• _Problem details_: In the entries below, how many lines contain the string "colorbox"? Respond with the number only.
* * * * * * * * *
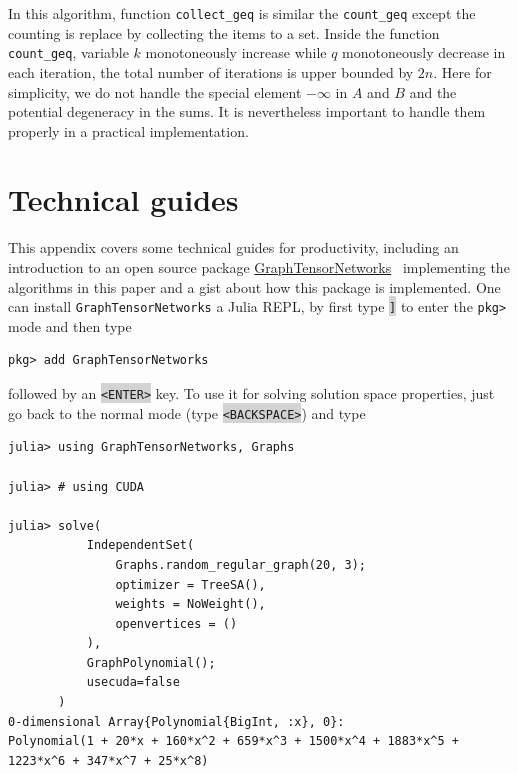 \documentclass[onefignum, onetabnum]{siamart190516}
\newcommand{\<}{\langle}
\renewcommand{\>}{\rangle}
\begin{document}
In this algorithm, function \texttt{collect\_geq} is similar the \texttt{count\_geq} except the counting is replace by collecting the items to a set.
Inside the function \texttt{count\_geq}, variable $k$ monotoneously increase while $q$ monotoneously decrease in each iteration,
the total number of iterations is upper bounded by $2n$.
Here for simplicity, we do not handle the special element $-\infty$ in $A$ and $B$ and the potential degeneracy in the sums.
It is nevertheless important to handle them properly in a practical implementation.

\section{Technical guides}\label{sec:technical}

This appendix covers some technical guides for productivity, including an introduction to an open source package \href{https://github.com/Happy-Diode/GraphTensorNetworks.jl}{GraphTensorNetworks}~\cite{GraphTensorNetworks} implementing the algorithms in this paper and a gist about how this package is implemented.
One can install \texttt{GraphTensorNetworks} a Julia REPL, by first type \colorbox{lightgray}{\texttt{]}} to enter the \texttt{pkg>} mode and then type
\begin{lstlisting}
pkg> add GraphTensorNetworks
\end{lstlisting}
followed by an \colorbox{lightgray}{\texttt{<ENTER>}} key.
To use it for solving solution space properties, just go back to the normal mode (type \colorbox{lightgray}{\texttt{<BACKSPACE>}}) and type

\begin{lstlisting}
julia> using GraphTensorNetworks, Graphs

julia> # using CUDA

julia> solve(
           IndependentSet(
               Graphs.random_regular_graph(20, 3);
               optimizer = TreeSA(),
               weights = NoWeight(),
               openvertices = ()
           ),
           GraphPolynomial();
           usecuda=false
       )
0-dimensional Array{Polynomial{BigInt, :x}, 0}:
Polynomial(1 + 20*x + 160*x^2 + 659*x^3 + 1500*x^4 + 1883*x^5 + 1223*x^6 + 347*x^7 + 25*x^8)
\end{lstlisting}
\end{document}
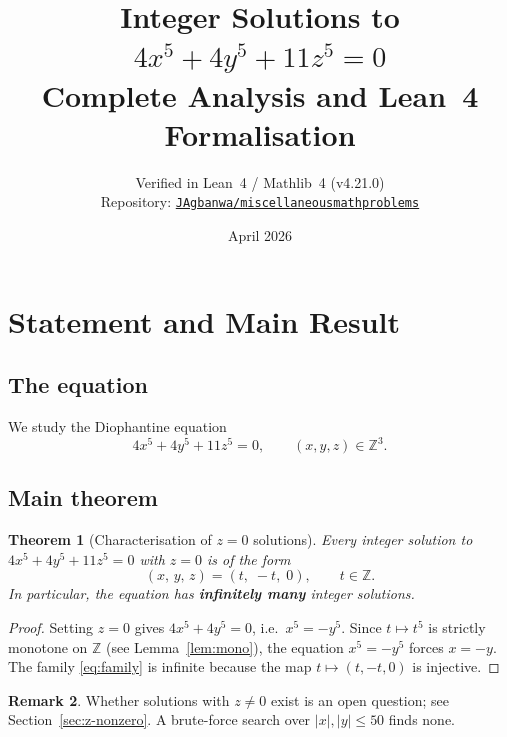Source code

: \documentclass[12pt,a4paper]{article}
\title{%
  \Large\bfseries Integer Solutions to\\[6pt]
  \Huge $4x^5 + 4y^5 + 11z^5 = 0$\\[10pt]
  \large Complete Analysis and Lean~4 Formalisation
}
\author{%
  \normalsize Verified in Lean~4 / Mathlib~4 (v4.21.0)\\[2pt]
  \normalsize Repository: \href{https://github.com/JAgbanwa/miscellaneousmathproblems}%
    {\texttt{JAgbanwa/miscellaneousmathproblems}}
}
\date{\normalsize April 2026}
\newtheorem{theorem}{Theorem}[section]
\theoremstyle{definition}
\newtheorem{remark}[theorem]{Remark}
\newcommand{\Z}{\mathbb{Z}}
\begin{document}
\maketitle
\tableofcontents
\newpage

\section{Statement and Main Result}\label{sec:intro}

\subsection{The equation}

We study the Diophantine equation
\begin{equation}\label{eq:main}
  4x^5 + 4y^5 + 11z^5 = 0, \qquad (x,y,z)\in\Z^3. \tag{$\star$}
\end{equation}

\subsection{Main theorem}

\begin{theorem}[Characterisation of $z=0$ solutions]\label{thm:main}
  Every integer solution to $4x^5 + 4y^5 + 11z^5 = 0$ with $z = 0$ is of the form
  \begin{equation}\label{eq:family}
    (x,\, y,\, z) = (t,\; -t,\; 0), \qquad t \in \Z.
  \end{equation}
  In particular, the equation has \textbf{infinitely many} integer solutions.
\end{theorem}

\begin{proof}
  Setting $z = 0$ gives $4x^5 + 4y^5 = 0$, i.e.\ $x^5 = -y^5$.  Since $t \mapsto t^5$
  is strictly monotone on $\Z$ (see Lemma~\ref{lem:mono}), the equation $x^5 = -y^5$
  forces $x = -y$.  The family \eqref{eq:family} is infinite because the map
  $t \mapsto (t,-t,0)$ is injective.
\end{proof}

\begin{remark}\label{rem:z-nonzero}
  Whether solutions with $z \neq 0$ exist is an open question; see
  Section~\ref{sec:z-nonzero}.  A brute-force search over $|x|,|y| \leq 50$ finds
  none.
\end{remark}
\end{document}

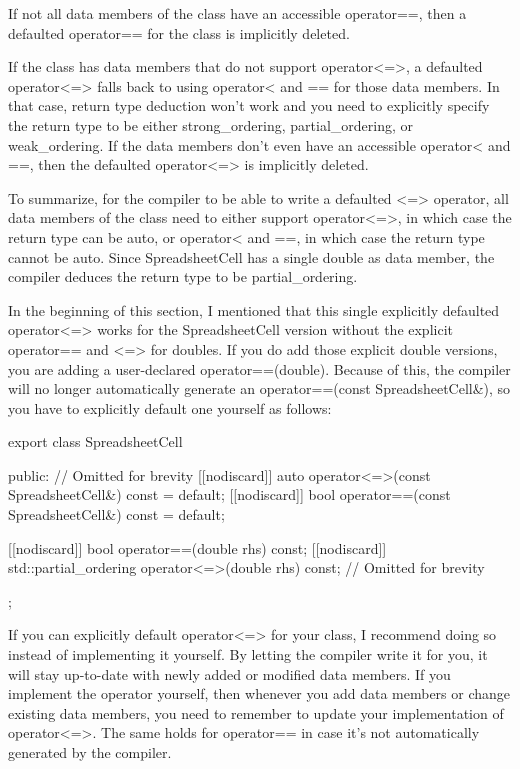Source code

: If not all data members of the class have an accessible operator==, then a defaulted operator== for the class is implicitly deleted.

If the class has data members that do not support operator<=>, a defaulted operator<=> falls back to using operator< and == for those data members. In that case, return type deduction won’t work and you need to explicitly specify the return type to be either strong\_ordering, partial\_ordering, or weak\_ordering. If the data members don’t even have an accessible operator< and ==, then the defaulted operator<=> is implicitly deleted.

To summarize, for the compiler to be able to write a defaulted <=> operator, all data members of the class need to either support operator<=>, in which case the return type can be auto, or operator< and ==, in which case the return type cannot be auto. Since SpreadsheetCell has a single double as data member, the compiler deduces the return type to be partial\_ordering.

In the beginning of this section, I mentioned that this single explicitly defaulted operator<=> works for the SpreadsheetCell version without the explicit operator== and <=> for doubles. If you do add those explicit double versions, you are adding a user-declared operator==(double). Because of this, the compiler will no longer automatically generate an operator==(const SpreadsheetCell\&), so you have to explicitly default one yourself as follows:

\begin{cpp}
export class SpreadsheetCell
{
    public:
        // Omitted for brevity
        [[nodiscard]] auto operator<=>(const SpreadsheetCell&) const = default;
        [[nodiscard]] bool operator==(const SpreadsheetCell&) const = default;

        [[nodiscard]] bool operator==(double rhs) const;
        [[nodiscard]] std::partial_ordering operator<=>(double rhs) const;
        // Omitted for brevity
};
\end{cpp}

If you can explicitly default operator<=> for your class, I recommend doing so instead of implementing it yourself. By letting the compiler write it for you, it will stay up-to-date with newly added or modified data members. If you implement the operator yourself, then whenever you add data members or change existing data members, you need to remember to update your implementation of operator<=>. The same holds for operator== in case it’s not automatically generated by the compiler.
* * * * * * * * *
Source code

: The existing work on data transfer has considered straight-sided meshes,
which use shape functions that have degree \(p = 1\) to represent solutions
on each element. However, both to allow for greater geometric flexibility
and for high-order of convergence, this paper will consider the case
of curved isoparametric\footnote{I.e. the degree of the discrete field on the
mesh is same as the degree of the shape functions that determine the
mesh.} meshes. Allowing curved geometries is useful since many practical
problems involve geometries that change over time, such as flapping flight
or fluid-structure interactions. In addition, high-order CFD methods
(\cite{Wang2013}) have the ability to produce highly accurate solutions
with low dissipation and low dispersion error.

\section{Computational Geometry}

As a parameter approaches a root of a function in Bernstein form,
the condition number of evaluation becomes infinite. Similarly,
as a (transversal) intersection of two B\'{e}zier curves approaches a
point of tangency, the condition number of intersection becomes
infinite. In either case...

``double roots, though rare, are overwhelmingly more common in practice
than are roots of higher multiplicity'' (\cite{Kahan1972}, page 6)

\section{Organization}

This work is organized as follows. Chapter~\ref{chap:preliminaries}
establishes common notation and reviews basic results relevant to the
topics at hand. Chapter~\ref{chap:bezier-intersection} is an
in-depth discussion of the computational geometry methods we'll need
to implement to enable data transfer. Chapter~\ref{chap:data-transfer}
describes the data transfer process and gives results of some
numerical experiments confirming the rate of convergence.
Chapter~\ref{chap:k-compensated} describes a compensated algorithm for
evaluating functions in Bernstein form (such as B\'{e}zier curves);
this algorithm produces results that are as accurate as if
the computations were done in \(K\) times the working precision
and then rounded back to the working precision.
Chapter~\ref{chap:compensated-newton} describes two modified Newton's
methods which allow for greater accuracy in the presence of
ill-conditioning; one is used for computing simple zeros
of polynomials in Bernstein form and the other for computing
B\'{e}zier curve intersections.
* * * * * * * * *
• _Task solution_: 3